[Data extracts Boundary: Start]

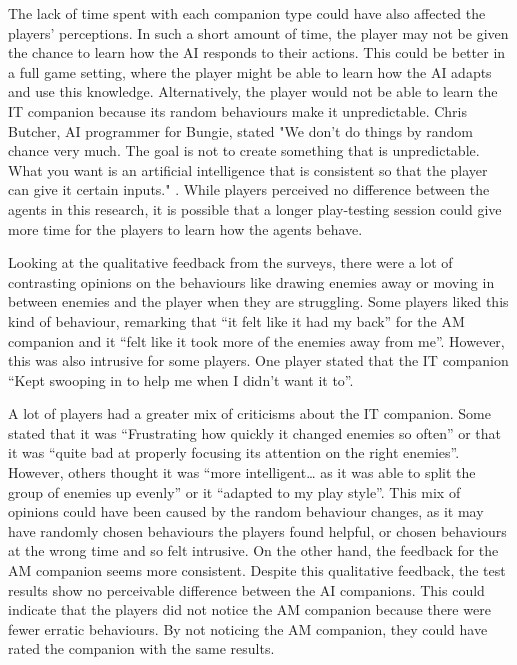 \documentclass{IEEEtran}
\begin{document}
The lack of time spent with each companion type could have also affected the players' perceptions. In such a short amount of time, the player may not be given the chance to learn how the AI responds to their actions. This could be better in a full game setting, where the player might be able to learn how the AI adapts and use this knowledge. Alternatively, the player would not be able to learn the IT companion because its random behaviours make it unpredictable. Chris Butcher, AI programmer for Bungie, stated "We don't do things by random chance very much. The goal is not to create something that is unpredictable. What you want is an artificial intelligence that is consistent so that the player can give it certain inputs." \cite{HowStuffWorksHaloAI}. While players perceived no difference between the agents in this research, it is possible that a longer play-testing session could give more time for the players to learn how the agents behave.


Looking at the qualitative feedback from the surveys, there were a lot of contrasting opinions on the behaviours like drawing enemies away or moving in between enemies and the player when they are struggling. Some players liked this kind of behaviour, remarking that “it felt like it had my back” for the AM companion and it “felt like it took more of the enemies away from me”. However, this was also intrusive for some players. One player stated that the IT companion “Kept swooping in to help me when I didn’t want it to”.

A lot of players had a greater mix of criticisms about the IT companion. Some stated that it was “Frustrating how quickly it changed enemies so often” or that it was “quite bad at properly focusing its attention on the right enemies”. However, others thought it was “more intelligent… as it was able to split the group of enemies up evenly” or it “adapted to my play style”. This mix of opinions could have been caused by the random behaviour changes, as it may have randomly chosen behaviours the players found helpful, or chosen behaviours at the wrong time and so felt intrusive. On the other hand, the feedback for the AM companion seems more consistent. Despite this qualitative feedback, the test results show no perceivable difference between the AI companions. This could indicate that the players did not notice the AM companion because there were fewer erratic behaviours. By not noticing the AM companion, they could have rated the companion with the same results.
\end{document}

[Data extracts Boundary: End]

About this task ::
The copy you produce must match the entries above exactly, except that it has no pictures.

Solution to this task ::
 \documentclass{IEEEtran}
\begin{document}
The lack of time spent with each companion type could have also affected the players' perceptions. In such a short amount of time, the player may not be given the chance to learn how the AI responds to their actions. This could be better in a full game setting, where the player might be able to learn how the AI adapts and use this knowledge. Alternatively, the player would not be able to learn the IT companion because its random behaviours make it unpredictable. Chris Butcher, AI programmer for Bungie, stated "We don't do things by random chance very much. The goal is not to create something that is unpredictable. What you want is an artificial intelligence that is consistent so that the player can give it certain inputs." \cite{HowStuffWorksHaloAI}. While players perceived no difference between the agents in this research, it is possible that a longer play-testing session could give more time for the players to learn how the agents behave.


Looking at the qualitative feedback from the surveys, there were a lot of contrasting opinions on the behaviours like drawing enemies away or moving in between enemies and the player when they are struggling. Some players liked this kind of behaviour, remarking that “it felt like it had my back” for the AM companion and it “felt like it took more of the enemies away from me”. However, this was also intrusive for some players. One player stated that the IT companion “Kept swooping in to help me when I didn’t want it to”.

A lot of players had a greater mix of criticisms about the IT companion. Some stated that it was “Frustrating how quickly it changed enemies so often” or that it was “quite bad at properly focusing its attention on the right enemies”. However, others thought it was “more intelligent… as it was able to split the group of enemies up evenly” or it “adapted to my play style”. This mix of opinions could have been caused by the random behaviour changes, as it may have randomly chosen behaviours the players found helpful, or chosen behaviours at the wrong time and so felt intrusive. On the other hand, the feedback for the AM companion seems more consistent. Despite this qualitative feedback, the test results show no perceivable difference between the AI companions. This could indicate that the players did not notice the AM companion because there were fewer erratic behaviours. By not noticing the AM companion, they could have rated the companion with the same results.
\end{document}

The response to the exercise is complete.